## Problem to solve
Range to output from the entries below: the line containing "- Additionally, you" through the line containing "- Thursdays 6:00pm". Set it down exactly, ends included, nothing else.

(Dataset records)
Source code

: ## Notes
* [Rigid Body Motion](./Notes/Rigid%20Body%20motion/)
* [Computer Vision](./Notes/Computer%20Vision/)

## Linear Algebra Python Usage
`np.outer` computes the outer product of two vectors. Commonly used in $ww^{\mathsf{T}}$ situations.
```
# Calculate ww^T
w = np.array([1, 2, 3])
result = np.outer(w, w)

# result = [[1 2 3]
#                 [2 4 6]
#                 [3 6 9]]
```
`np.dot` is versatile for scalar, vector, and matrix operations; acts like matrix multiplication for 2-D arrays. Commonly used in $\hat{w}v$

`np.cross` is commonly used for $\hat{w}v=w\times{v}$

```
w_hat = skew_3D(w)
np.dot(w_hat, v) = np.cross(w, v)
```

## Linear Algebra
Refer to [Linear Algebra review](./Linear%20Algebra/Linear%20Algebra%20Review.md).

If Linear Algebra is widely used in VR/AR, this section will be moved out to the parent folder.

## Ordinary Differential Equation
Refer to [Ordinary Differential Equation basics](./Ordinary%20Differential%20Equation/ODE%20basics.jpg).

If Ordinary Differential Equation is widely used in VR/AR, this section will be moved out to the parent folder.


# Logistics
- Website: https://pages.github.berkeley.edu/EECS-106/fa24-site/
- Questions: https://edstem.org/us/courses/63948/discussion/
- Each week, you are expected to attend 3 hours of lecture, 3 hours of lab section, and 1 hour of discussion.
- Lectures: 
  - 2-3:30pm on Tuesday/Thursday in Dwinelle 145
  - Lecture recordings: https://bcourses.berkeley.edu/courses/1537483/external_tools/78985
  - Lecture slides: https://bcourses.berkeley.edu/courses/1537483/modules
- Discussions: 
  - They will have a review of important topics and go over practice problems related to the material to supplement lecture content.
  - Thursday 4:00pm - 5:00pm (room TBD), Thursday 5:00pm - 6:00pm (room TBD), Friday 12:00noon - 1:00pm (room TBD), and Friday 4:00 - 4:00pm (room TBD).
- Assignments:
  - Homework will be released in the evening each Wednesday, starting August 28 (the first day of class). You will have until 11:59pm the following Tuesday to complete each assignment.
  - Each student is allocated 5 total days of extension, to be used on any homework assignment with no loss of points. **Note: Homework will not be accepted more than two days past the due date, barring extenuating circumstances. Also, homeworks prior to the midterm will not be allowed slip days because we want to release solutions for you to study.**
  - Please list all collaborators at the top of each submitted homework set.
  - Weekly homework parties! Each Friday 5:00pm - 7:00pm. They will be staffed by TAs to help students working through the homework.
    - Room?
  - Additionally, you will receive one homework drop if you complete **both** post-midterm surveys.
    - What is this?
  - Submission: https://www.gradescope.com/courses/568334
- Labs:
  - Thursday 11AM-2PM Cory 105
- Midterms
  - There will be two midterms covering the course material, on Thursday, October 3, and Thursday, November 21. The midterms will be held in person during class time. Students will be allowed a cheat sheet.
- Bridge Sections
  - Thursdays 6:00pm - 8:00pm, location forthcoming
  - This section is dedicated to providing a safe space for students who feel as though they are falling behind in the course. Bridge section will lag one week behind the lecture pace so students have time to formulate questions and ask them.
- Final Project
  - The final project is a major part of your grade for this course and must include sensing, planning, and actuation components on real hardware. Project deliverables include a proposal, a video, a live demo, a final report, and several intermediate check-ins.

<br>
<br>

## Expected answer
  - Additionally, you will receive one homework drop if you complete **both** post-midterm surveys.
    - What is this?
  - Submission: https://www.gradescope.com/courses/568334
- Labs:
  - Thursday 11AM-2PM Cory 105
- Midterms
  - There will be two midterms covering the course material, on Thursday, October 3, and Thursday, November 21. The midterms will be held in person during class time. Students will be allowed a cheat sheet.
- Bridge Sections
  - Thursdays 6:00pm - 8:00pm, location forthcoming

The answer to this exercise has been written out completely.